[WHAT THE EXERCISE ASKS]: After locating the line with "[**Download Now (Limited" in the data that follows, return it and every later line exactly, up to and including the line with "(attributes, metrics, filters).".

[PROVIDED ENTRIES]:
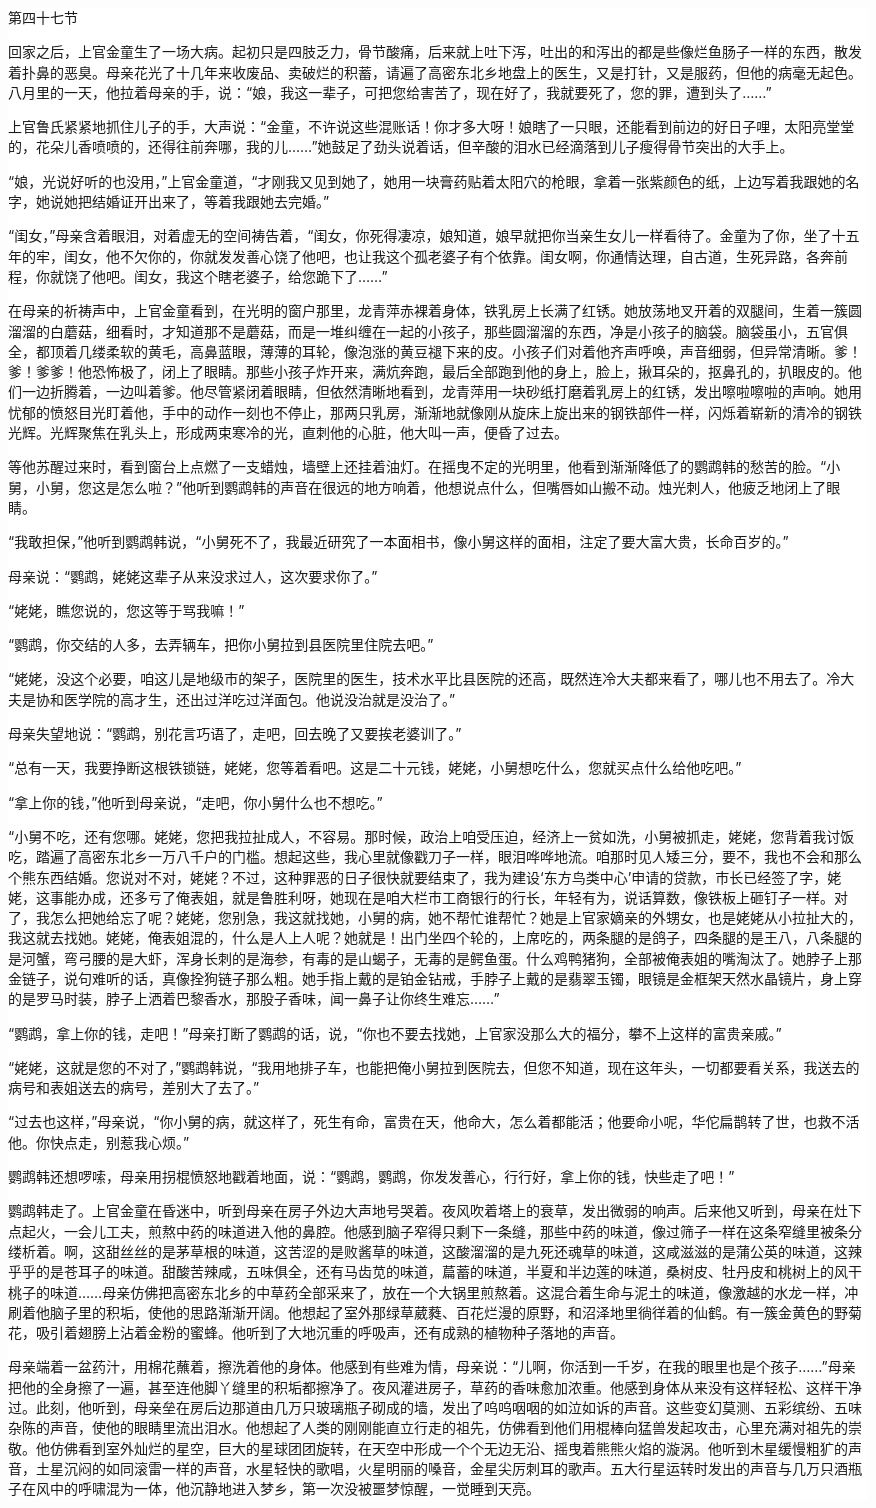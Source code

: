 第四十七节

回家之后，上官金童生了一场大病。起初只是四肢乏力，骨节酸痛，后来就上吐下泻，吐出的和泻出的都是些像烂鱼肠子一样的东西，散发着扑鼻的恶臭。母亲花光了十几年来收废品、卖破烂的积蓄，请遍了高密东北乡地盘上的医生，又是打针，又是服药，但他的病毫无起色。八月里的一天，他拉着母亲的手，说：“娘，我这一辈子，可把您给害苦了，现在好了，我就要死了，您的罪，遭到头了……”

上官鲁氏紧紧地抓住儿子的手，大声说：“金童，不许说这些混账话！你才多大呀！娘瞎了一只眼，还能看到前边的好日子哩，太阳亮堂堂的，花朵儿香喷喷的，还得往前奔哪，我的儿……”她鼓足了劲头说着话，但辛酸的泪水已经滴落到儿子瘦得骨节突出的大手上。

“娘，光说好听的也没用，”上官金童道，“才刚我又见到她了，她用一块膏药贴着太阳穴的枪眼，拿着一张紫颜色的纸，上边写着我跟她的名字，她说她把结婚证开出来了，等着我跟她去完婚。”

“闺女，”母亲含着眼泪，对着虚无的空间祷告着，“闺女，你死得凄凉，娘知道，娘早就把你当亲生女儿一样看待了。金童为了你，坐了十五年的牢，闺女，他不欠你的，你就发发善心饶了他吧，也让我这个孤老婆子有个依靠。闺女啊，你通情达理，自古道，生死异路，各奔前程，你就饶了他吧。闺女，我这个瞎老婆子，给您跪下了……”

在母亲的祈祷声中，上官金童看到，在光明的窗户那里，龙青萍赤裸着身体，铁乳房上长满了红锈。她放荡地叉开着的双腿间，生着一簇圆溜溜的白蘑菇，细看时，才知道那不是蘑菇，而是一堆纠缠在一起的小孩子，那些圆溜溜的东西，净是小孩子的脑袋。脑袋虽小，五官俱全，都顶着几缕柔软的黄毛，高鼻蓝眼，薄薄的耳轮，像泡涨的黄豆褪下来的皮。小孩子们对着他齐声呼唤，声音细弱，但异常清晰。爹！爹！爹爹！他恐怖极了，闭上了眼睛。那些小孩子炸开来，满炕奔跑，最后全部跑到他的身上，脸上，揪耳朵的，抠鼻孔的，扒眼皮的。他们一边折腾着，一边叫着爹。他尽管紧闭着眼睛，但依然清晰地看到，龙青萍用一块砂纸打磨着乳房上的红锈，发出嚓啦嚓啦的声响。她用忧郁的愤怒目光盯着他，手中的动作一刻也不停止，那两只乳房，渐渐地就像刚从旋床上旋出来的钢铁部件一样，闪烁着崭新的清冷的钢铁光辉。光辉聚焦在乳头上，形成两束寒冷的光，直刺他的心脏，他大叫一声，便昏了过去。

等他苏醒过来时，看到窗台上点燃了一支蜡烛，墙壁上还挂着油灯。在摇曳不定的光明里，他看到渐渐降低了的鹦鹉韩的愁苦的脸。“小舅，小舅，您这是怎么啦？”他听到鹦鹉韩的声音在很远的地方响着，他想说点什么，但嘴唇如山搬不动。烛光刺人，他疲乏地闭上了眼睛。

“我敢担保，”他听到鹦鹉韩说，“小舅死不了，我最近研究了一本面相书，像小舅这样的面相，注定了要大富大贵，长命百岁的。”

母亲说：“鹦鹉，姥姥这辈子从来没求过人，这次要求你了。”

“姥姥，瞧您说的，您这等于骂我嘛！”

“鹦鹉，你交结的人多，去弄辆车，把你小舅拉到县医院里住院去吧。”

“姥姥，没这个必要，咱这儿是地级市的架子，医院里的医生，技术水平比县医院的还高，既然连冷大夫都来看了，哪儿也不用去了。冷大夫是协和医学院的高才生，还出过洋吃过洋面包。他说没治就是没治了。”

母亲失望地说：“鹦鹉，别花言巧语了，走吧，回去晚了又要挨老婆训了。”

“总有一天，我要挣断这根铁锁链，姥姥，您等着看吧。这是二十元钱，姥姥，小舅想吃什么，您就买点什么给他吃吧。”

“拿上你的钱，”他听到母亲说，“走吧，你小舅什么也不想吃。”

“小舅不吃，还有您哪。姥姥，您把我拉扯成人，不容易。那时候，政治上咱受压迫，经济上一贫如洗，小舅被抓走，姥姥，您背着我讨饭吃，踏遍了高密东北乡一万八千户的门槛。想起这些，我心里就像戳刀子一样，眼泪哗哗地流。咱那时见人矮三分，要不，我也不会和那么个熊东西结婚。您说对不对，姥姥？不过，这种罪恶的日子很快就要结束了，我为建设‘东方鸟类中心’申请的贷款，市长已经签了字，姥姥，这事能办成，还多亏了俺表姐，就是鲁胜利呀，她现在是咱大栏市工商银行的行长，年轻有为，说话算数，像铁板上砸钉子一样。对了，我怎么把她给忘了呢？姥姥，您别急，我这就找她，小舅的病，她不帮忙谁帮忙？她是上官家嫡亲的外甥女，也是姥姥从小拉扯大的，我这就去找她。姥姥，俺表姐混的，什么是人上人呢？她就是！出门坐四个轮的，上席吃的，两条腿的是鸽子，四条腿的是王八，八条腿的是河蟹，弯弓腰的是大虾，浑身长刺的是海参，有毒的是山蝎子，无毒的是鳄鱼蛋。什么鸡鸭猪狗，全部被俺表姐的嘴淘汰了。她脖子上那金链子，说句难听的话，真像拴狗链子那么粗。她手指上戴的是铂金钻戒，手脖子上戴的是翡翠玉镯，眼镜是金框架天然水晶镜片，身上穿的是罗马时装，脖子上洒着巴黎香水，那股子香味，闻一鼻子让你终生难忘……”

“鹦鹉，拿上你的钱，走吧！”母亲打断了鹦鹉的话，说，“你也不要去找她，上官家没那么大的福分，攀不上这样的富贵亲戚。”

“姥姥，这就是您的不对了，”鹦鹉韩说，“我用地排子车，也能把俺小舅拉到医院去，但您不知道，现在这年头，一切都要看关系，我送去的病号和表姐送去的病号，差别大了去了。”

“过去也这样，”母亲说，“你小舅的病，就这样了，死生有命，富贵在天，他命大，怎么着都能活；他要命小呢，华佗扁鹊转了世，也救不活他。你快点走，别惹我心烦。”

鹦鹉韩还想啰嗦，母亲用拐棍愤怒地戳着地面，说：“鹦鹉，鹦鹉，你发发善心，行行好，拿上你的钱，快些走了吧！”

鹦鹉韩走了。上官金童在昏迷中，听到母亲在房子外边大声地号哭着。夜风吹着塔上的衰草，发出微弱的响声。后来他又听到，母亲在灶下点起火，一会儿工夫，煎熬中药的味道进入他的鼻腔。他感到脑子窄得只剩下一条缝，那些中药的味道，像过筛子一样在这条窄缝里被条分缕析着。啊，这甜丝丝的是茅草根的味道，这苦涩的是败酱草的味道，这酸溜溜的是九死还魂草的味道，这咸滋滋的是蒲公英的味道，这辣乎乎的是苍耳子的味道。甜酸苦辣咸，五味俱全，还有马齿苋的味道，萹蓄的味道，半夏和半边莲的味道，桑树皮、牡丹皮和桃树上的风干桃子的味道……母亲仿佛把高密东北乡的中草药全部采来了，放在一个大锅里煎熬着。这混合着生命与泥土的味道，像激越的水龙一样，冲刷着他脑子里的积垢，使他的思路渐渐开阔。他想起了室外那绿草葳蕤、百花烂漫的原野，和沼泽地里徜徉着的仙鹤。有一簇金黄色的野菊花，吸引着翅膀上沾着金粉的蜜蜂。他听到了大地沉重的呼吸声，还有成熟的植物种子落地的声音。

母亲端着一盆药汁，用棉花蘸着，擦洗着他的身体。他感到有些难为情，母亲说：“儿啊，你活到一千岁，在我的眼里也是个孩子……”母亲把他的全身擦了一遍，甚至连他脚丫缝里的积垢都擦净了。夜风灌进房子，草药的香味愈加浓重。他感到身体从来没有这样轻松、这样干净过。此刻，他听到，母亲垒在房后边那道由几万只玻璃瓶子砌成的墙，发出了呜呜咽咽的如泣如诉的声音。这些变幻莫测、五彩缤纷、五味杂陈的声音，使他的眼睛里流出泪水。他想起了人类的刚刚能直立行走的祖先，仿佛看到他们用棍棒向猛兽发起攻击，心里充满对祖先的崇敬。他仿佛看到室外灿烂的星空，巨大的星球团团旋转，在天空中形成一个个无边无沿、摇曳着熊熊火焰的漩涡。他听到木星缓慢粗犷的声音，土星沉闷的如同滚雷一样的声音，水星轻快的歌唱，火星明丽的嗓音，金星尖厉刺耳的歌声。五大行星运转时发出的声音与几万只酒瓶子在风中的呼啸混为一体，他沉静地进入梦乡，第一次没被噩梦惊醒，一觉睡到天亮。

==

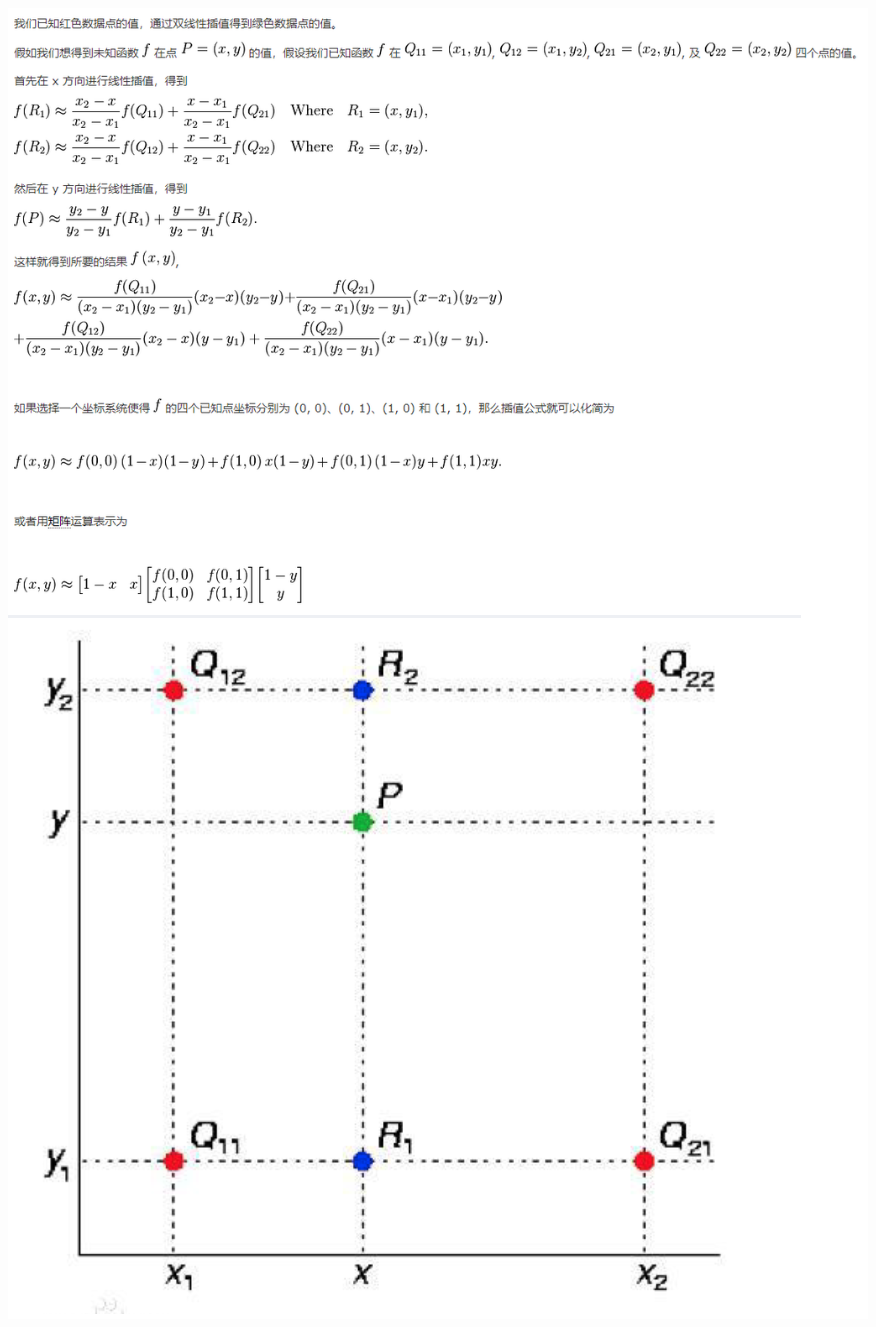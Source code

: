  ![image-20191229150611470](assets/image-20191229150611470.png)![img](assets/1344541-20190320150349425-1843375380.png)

---

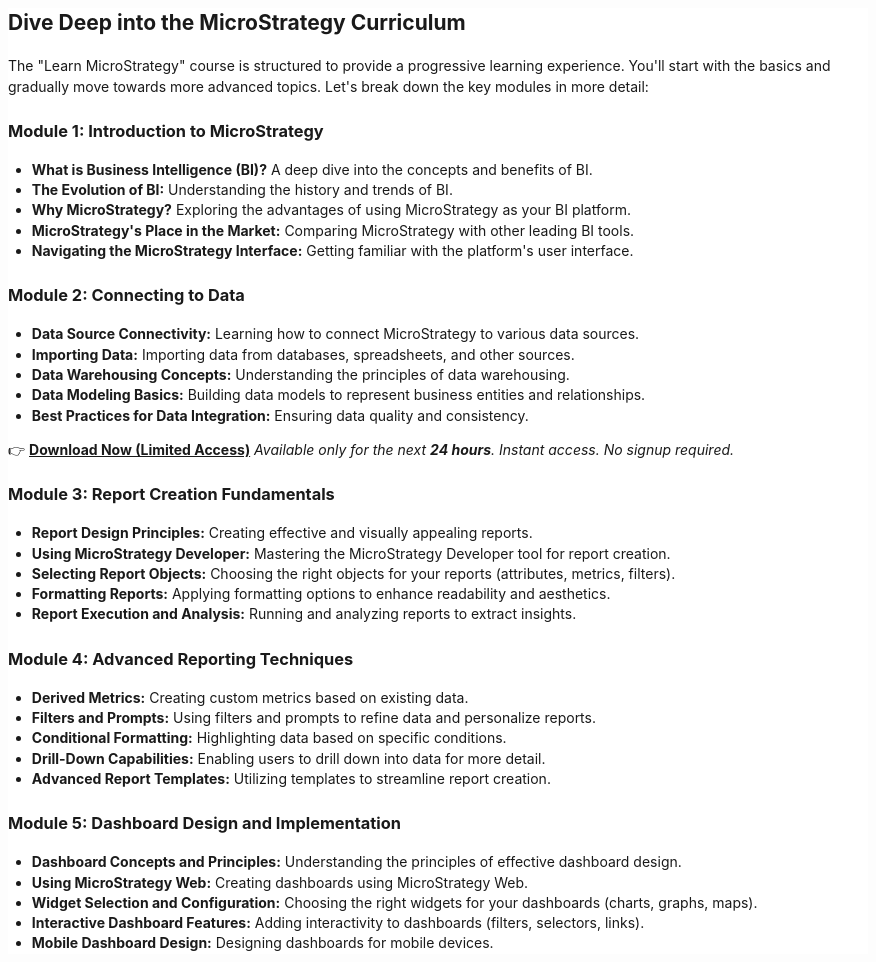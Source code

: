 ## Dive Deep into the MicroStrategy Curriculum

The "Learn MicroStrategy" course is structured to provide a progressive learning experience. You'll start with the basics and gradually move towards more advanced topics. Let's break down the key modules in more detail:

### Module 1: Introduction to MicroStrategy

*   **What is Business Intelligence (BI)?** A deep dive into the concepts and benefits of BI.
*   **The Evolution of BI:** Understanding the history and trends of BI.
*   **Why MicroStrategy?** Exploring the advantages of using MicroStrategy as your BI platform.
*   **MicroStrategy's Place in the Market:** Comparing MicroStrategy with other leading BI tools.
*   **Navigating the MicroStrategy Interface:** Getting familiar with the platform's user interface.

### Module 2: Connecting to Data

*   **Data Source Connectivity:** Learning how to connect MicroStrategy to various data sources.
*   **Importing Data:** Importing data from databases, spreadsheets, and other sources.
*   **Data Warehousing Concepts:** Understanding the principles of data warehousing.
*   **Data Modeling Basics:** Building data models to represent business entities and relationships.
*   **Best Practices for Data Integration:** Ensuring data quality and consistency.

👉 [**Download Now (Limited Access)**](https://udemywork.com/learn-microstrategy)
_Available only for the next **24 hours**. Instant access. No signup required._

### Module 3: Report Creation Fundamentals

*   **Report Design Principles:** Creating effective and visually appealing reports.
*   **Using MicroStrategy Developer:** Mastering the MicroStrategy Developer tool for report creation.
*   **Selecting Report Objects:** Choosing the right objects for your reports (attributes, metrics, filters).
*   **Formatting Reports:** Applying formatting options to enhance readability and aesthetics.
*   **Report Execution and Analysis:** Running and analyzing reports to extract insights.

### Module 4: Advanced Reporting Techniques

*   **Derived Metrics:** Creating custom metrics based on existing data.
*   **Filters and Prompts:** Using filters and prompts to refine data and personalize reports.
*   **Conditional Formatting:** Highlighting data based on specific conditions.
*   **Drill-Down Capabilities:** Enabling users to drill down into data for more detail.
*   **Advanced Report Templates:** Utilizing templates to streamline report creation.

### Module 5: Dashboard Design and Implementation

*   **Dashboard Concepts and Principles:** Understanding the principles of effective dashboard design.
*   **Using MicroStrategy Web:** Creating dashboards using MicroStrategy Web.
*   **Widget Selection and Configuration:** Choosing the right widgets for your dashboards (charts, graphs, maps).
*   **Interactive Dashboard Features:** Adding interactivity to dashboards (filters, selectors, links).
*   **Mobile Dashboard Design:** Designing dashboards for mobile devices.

[YOUR SOLUTION]:
👉 [**Download Now (Limited Access)**](https://udemywork.com/learn-microstrategy)
_Available only for the next **24 hours**. Instant access. No signup required._

### Module 3: Report Creation Fundamentals

*   **Report Design Principles:** Creating effective and visually appealing reports.
*   **Using MicroStrategy Developer:** Mastering the MicroStrategy Developer tool for report creation.
*   **Selecting Report Objects:** Choosing the right objects for your reports (attributes, metrics, filters).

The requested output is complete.